> Goal of the exercise:
Repeat word for word, please, only the lines from the one that includes "You can also" through the final line of the data.

[Rendered images with source text]
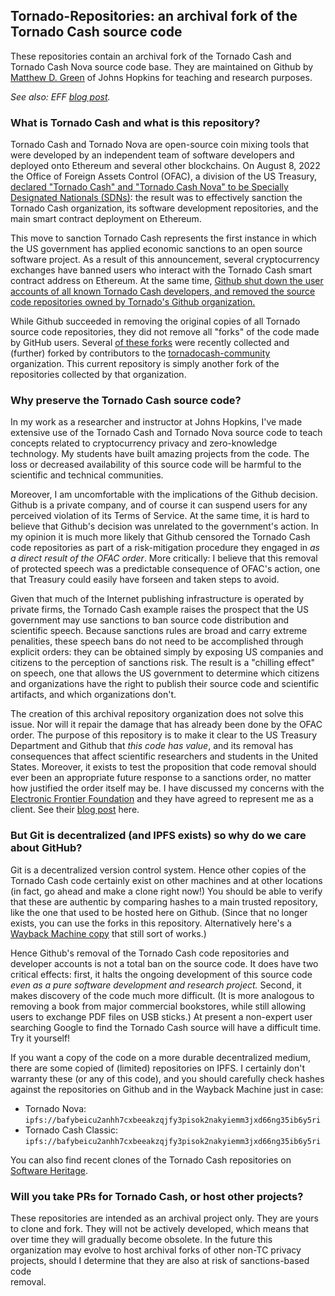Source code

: ## Tornado-Repositories: an archival fork of the Tornado Cash source code

These repositories contain an archival fork of the Tornado Cash and Tornado Cash Nova source code base. 
They are maintained on Github by [Matthew D. Green](https://isi.jhu.edu/~mgreen/) of Johns Hopkins for teaching and research purposes.

*See also: EFF [blog post](https://www.eff.org/deeplinks/2022/08/code-speech-and-tornado-cash-mixer).*

### What is Tornado Cash and what is this repository?

Tornado Cash and Tornado Nova are open-source coin mixing tools that were developed by an independent team of software
developers and deployed onto Ethereum and several other blockchains. On August 8, 2022 the Office of Foreign
Assets Control (OFAC), a division of the US Treasury, [declared "Tornado Cash" and "Tornado Cash Nova" to be
Specially Designated Nationals (SDNs)](https://home.treasury.gov/news/press-releases/jy0916): the result was to effectively sanction the Tornado Cash organization, its software development repositories, and the main smart contract deployment on Ethereum.

This move to sanction Tornado Cash represents the first instance in which the US government has 
applied economic sanctions to an open source software project. As a result of this announcement, several cryptocurrency
exchanges have banned users who interact with the Tornado Cash smart contract address on Ethereum. 
At the same time, [Github shut down the user accounts of all known Tornado Cash developers, and removed the source code repositories owned by Tornado's Github organization.](https://www.theregister.com/2022/08/10/github_tornado_cookies/)

While Github succeeded in removing the original copies of all Tornado source code repositories, they did not remove all "forks" of the code made by GitHub users. Several [of these forks](https://github.com/tornado-repositories/tornado-verified-forks) were recently collected and (further) forked by contributors to the [tornadocash-community](https://github.com/tornadocash-community) organization. This current repository is simply another fork of the repositories collected by that organization.  

### Why preserve the Tornado Cash source code?

In my work as a researcher and instructor at Johns Hopkins, I've made extensive use of the Tornado Cash and Tornado Nova source code 
to teach concepts related to cryptocurrency privacy and zero-knowledge technology. My students have built amazing projects from the code. The loss or decreased availability of this 
source code will be harmful to the scientific and technical communities.

Moreover, I am uncomfortable with the implications of the Github decision. Github is a private company, and of course it can suspend 
users for any perceived violation of its Terms of Service. At the same time, it is hard to believe that Github's decision was unrelated to the government's action. In my opinion it is much more likely that Github censored the 
Tornado Cash code repositories as part of a risk-mitigation procedure they engaged in *as a direct result of the OFAC order*. More critically: I believe that this removal of protected speech was a predictable consequence of OFAC's action, one that Treasury could easily have forseen and taken steps to avoid. 

Given that much of the Internet publishing infrastructure is operated by private firms, the Tornado Cash example raises the prospect that the US government may use sanctions to ban source code distribution and scientific speech. Because sanctions rules are broad and carry extreme penalities, these speech bans do not need to be accomplished through explicit orders: they can be obtained simply by exposing US companies and citizens to the perception of sanctions risk. The result is a "chilling effect" on speech, one that allows the US government to determine which citizens and organizations have the right to publish their source code and scientific artifacts, and which organizations don't.

The creation of this archival repository organization does not solve this issue. Nor will it repair the damage that has already been done by the OFAC order. The purpose of this repository is to make it clear to the US Treasury Department and Github that *this code has value*, and its removal has consequences that affect scientific researchers and students in the United States. Moreover, it exists to test the proposition that code removal should ever been an appropriate future response to a sanctions order, no matter how justified the order itself may be. I have discussed my concerns with the [Electronic Frontier Foundation](https://www.eff.org/) and they have agreed to represent me as a client. See their [blog post](https://www.eff.org/deeplinks/2022/08/code-speech-and-tornado-cash-mixer) here. 

### But Git is decentralized (and IPFS exists) so why do we care about GitHub?

Git is a decentralized version control system. Hence other copies of the Tornado Cash code certainly exist 
on other machines and at other locations (in fact, go ahead and make a clone right now!) You should be able to verify that these 
are authentic by comparing hashes to a main trusted repository, like the one that used to be hosted here on Github. (Since that no longer exists, you can use the forks in this repository. Alternatively here's a [Wayback Machine copy](https://web.archive.org/web/20220808144505/https://github.com/tornadocash) that still sort of works.)

Hence  Github's removal of the Tornado Cash code repositories and developer accounts is not a total ban on the source code. It does have two critical effects: first, it halts the ongoing development of this source code *even as a pure software 
development and research project.* Second, it makes discovery of the code much more difficult. (It is more analogous to removing a book from major commercial bookstores, while still allowing users to exchange PDF files on USB sticks.) At present a non-expert user searching Google to find the Tornado Cash source will have a difficult time. Try it yourself!

If you want a copy of the code on a more durable decentralized medium, there are some copied of (limited) repositories on IPFS. I certainly don't warranty these (or any of this code), and you should carefully check hashes against the repositories on Github and in the Wayback Machine just in case:

* Tornado Nova: `ipfs://bafybeicu2anhh7cxbeeakzqjfy3pisok2nakyiemm3jxd66ng35ib6y5ri`
* Tornado Cash Classic: `ipfs://bafybeicu2anhh7cxbeeakzqjfy3pisok2nakyiemm3jxd66ng35ib6y5ri`

You can also find recent clones of the Tornado Cash repositories on [Software Heritage](https://archive.softwareheritage.org/browse/search/?q=tornadocash&with_visit=true&with_content=true).

### Will you take PRs for Tornado Cash, or host other projects?

These repositories are intended as an archival project only. They are yours to clone and fork. They will not be actively developed,
which means that over time they will gradually become obsolete. In the future this organization may evolve to host archival forks of other non-TC privacy projects, should I determine that they are also at risk of sanctions-based code  
removal.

> Answer section:
You can also find recent clones of the Tornado Cash repositories on [Software Heritage](https://archive.softwareheritage.org/browse/search/?q=tornadocash&with_visit=true&with_content=true).

### Will you take PRs for Tornado Cash, or host other projects?

These repositories are intended as an archival project only. They are yours to clone and fork. They will not be actively developed,
which means that over time they will gradually become obsolete. In the future this organization may evolve to host archival forks of other non-TC privacy projects, should I determine that they are also at risk of sanctions-based code  
removal.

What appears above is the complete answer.